What you will do: Write out every line below that contains "texttt".

Recorded data:
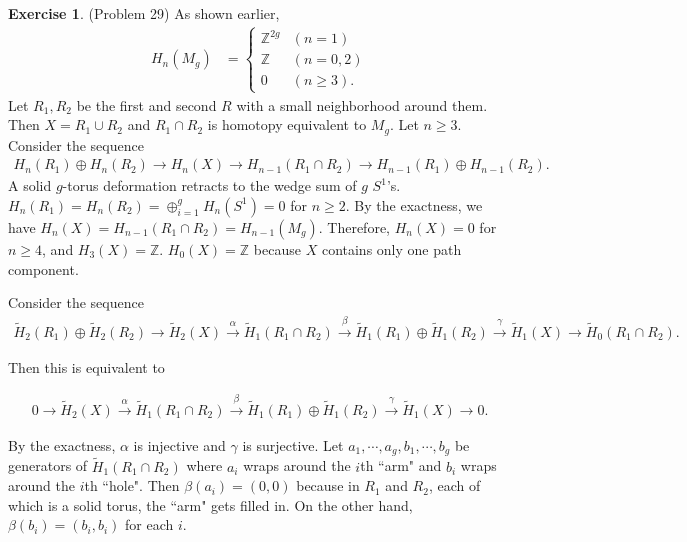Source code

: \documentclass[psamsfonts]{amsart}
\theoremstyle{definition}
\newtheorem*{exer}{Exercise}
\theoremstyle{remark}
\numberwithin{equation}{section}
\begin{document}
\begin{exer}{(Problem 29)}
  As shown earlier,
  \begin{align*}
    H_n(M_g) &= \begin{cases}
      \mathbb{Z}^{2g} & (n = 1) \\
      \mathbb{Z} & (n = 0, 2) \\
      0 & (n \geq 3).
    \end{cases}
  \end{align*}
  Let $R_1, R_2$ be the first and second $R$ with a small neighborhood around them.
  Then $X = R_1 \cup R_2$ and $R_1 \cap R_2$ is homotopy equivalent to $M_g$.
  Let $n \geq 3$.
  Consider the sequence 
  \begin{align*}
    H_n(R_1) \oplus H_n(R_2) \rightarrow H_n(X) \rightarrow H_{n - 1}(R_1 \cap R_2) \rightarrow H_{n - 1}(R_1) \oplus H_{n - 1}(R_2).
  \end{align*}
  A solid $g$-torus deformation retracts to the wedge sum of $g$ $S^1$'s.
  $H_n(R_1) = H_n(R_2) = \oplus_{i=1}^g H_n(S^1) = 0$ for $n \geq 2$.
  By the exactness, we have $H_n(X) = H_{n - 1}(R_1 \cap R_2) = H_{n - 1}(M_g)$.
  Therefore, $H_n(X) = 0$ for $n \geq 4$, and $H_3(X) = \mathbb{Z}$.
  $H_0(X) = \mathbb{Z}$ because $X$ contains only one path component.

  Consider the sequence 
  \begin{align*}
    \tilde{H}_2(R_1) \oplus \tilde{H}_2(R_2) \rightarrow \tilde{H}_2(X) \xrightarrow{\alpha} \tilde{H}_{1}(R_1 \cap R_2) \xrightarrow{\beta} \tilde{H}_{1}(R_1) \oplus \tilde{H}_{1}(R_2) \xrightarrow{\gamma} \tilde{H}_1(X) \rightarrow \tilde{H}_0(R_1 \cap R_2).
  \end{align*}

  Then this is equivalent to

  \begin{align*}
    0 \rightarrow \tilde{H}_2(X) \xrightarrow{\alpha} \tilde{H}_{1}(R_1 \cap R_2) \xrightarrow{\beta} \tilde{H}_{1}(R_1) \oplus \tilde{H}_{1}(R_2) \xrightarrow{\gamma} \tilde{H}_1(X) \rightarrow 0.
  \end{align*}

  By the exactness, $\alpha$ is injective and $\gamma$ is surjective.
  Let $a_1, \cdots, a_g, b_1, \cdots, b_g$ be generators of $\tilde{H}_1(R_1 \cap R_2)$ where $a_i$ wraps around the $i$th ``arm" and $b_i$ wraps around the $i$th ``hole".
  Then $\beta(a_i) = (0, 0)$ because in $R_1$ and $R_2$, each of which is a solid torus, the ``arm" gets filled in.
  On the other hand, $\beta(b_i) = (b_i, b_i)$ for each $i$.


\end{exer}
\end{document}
* * *
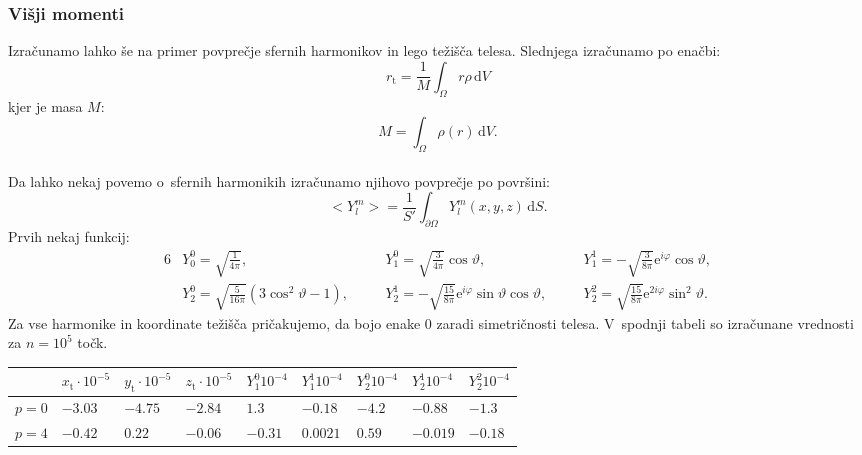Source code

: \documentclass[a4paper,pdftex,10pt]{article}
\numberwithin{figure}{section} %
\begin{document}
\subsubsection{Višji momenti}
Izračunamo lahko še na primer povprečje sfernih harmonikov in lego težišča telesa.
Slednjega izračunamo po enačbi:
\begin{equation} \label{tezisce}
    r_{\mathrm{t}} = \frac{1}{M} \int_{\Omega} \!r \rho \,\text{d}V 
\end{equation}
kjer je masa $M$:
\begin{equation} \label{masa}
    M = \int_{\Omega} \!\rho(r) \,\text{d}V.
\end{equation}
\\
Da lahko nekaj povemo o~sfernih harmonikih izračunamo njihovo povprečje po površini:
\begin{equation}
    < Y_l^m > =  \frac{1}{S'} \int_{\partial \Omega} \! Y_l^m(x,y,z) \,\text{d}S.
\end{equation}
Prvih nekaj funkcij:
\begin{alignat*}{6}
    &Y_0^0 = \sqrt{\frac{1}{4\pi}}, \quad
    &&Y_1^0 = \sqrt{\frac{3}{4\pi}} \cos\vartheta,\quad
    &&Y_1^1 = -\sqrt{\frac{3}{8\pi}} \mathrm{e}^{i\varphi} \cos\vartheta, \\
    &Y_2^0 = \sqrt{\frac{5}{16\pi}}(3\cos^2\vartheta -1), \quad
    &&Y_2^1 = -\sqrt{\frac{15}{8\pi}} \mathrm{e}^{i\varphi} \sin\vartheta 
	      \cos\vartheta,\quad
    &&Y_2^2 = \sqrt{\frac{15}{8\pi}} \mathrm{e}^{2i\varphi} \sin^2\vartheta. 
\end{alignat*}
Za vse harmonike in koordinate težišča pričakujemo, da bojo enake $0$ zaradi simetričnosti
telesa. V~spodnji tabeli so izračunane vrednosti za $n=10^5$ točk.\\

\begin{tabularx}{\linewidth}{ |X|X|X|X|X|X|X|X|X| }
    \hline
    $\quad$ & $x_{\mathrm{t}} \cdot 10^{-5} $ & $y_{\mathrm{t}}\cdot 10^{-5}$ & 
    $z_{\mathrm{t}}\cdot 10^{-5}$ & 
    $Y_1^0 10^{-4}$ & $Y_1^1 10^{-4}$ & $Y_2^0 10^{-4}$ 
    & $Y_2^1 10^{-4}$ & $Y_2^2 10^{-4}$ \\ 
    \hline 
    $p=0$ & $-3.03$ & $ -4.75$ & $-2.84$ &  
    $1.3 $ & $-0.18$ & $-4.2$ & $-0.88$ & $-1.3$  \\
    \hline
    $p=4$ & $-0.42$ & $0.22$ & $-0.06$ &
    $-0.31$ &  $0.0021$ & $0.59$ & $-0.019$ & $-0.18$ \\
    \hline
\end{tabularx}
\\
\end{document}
* * *
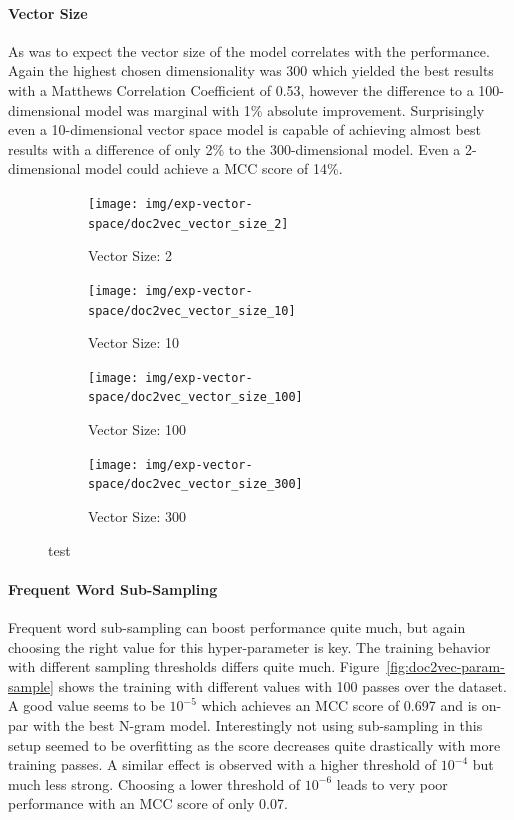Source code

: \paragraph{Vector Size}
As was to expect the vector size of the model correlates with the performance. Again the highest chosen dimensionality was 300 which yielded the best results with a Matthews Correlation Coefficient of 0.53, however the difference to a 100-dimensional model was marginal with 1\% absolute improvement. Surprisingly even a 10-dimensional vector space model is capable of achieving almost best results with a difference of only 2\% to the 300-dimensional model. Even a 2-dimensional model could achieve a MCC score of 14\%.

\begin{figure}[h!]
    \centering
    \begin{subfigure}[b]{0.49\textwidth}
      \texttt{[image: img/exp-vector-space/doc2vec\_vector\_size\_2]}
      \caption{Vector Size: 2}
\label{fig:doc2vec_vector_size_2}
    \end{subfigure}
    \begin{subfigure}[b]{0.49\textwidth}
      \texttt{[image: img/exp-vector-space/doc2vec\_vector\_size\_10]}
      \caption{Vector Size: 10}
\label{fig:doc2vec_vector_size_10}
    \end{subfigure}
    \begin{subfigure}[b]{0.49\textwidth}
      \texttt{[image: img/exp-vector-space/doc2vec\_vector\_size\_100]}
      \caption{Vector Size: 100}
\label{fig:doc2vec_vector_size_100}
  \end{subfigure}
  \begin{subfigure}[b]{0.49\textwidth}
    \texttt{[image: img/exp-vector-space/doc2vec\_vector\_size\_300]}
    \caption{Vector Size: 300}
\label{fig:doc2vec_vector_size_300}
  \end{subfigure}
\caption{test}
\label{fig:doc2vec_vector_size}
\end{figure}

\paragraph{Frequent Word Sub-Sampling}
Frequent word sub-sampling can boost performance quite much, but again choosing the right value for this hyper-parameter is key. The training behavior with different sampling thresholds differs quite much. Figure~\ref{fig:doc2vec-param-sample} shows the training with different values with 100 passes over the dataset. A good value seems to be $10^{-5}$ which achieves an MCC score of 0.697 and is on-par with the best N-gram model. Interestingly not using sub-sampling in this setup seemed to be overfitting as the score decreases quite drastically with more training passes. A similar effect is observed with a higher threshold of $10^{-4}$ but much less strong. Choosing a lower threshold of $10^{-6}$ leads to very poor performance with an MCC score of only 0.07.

Task output:
      \texttt{[image: img/exp-vector-space/doc2vec\_vector\_size\_2]}
      \texttt{[image: img/exp-vector-space/doc2vec\_vector\_size\_10]}
      \texttt{[image: img/exp-vector-space/doc2vec\_vector\_size\_100]}
    \texttt{[image: img/exp-vector-space/doc2vec\_vector\_size\_300]}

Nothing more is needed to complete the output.